** Your assignment **
Quote the records exactly, starting at the first line and stopping after the line with "nueva][add new cloud]"; skip the pictures.

** Pictures paired with source code **
▬▬▬▬▬▬
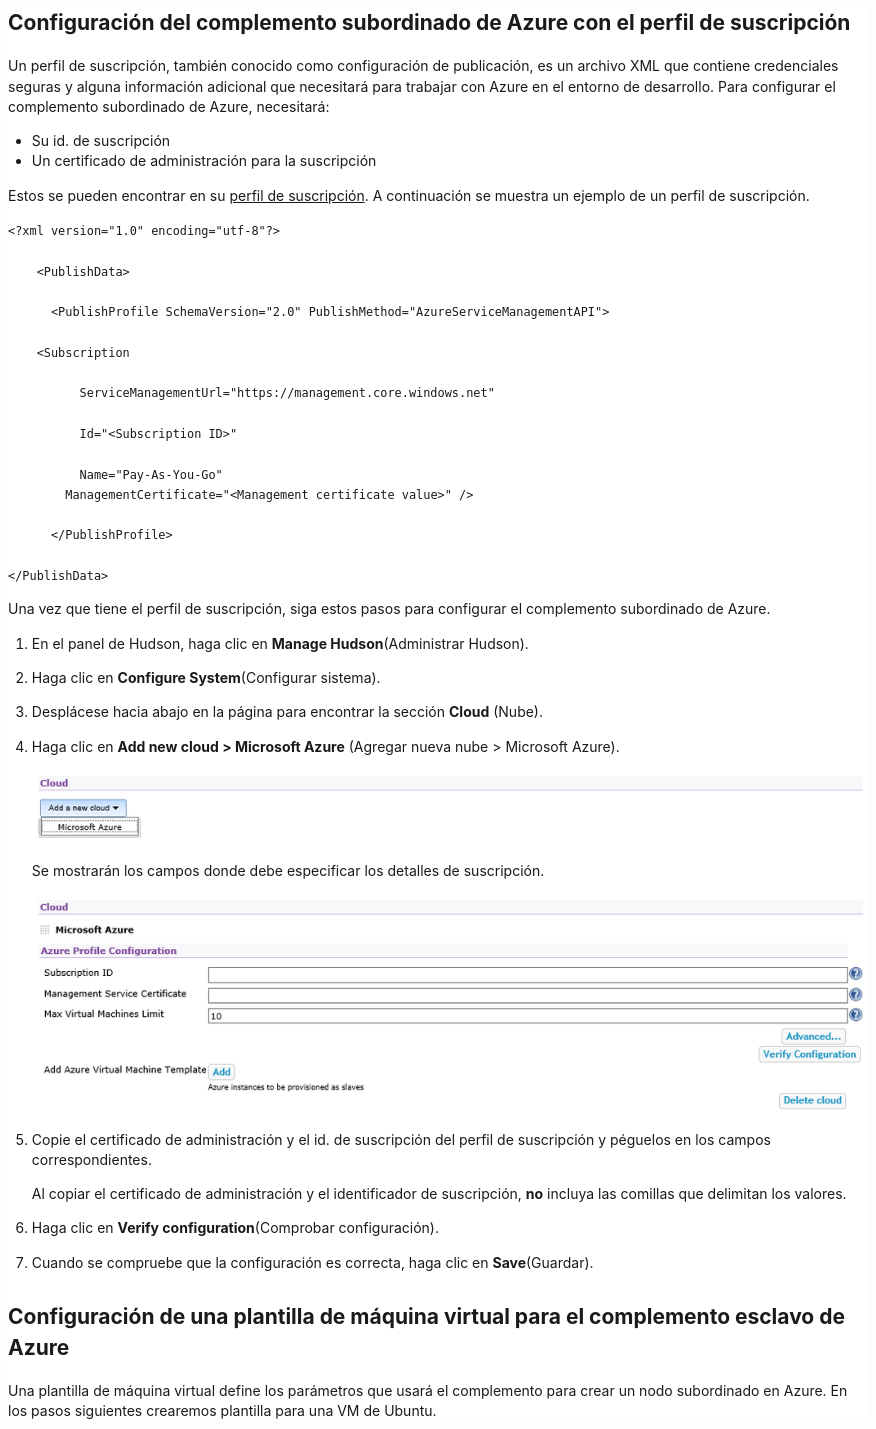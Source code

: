 ## <a name="configure-the-azure-slave-plug-in-with-your-subscription-profile"></a>Configuración del complemento subordinado de Azure con el perfil de suscripción
Un perfil de suscripción, también conocido como configuración de publicación, es un archivo XML que contiene credenciales seguras y alguna información adicional que necesitará para trabajar con Azure en el entorno de desarrollo. Para configurar el complemento subordinado de Azure, necesitará:

* Su id. de suscripción
* Un certificado de administración para la suscripción

Estos se pueden encontrar en su [perfil de suscripción]. A continuación se muestra un ejemplo de un perfil de suscripción.

    <?xml version="1.0" encoding="utf-8"?>

        <PublishData>

          <PublishProfile SchemaVersion="2.0" PublishMethod="AzureServiceManagementAPI">

        <Subscription

              ServiceManagementUrl="https://management.core.windows.net"

              Id="<Subscription ID>"

              Name="Pay-As-You-Go"
            ManagementCertificate="<Management certificate value>" />

          </PublishProfile>

    </PublishData>

Una vez que tiene el perfil de suscripción, siga estos pasos para configurar el complemento subordinado de Azure.

1. En el panel de Hudson, haga clic en **Manage Hudson**(Administrar Hudson).
2. Haga clic en **Configure System**(Configurar sistema).
3. Desplácese hacia abajo en la página para encontrar la sección **Cloud** (Nube).
4. Haga clic en **Add new cloud > Microsoft Azure** (Agregar nueva nube > Microsoft Azure).
   
    ![agregar nube nueva][add new cloud]
   
    Se mostrarán los campos donde debe especificar los detalles de suscripción.
   
    ![configurar perfil][configure profile]
5. Copie el certificado de administración y el id. de suscripción del perfil de suscripción y péguelos en los campos correspondientes.
   
    Al copiar el certificado de administración y el identificador de suscripción, **no** incluya las comillas que delimitan los valores.
6. Haga clic en **Verify configuration**(Comprobar configuración).
7. Cuando se compruebe que la configuración es correcta, haga clic en **Save**(Guardar).

## <a name="set-up-a-virtual-machine-template-for-the-azure-slave-plug-in"></a>Configuración de una plantilla de máquina virtual para el complemento esclavo de Azure
Una plantilla de máquina virtual define los parámetros que usará el complemento para crear un nodo subordinado en Azure. En los pasos siguientes crearemos plantilla para una VM de Ubuntu.


[Centro para desarrolladores de Java de Azure]: https://azure.microsoft.com/develop/java/
[perfil de suscripción]: http://go.microsoft.com/fwlink/?LinkID=396395
[add new cloud]: ./media/virtual-machines-azure-slave-plugin-for-hudson/hudson-setup-addcloud.png
[configure profile]: ./media/virtual-machines-azure-slave-plugin-for-hudson/hudson-setup-configureprofile.png
[add vm template]: ./media/virtual-machines-azure-slave-plugin-for-hudson/hudson-setup-addnewvmtemplate.png
[template config]: ./media/virtual-machines-azure-slave-plugin-for-hudson/hudson-setup-templateconfig1-withdata.png
[OS family list]: ./media/virtual-machines-azure-slave-plugin-for-hudson/hudson-oslist.png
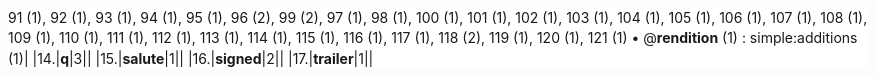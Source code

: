 91 (1), 92 (1), 93 (1), 94 (1), 95 (1), 96 (2), 99 (2), 97 (1), 98 (1), 100 (1), 101 (1), 102 (1), 103 (1), 104 (1), 105 (1), 106 (1), 107 (1), 108 (1), 109 (1), 110 (1), 111 (1), 112 (1), 113 (1), 114 (1), 115 (1), 116 (1), 117 (1), 118 (2), 119 (1), 120 (1), 121 (1)  •  @__rendition__ (1) : simple:additions (1)|
|14.|__q__|3||
|15.|__salute__|1||
|16.|__signed__|2||
|17.|__trailer__|1||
▬▬▬▬▬▬
** Task output **
Source code

: ## <a name="configure-the-azure-slave-plug-in-with-your-subscription-profile"></a>Configuración del complemento subordinado de Azure con el perfil de suscripción
Un perfil de suscripción, también conocido como configuración de publicación, es un archivo XML que contiene credenciales seguras y alguna información adicional que necesitará para trabajar con Azure en el entorno de desarrollo. Para configurar el complemento subordinado de Azure, necesitará:

* Su id. de suscripción
* Un certificado de administración para la suscripción

Estos se pueden encontrar en su [perfil de suscripción]. A continuación se muestra un ejemplo de un perfil de suscripción.

    <?xml version="1.0" encoding="utf-8"?>

        <PublishData>

          <PublishProfile SchemaVersion="2.0" PublishMethod="AzureServiceManagementAPI">

        <Subscription

              ServiceManagementUrl="https://management.core.windows.net"

              Id="<Subscription ID>"

              Name="Pay-As-You-Go"
            ManagementCertificate="<Management certificate value>" />

          </PublishProfile>

    </PublishData>

Una vez que tiene el perfil de suscripción, siga estos pasos para configurar el complemento subordinado de Azure.

1. En el panel de Hudson, haga clic en **Manage Hudson**(Administrar Hudson).
2. Haga clic en **Configure System**(Configurar sistema).
3. Desplácese hacia abajo en la página para encontrar la sección **Cloud** (Nube).
4. Haga clic en **Add new cloud > Microsoft Azure** (Agregar nueva nube > Microsoft Azure).
   
    ![agregar nube nueva][add new cloud]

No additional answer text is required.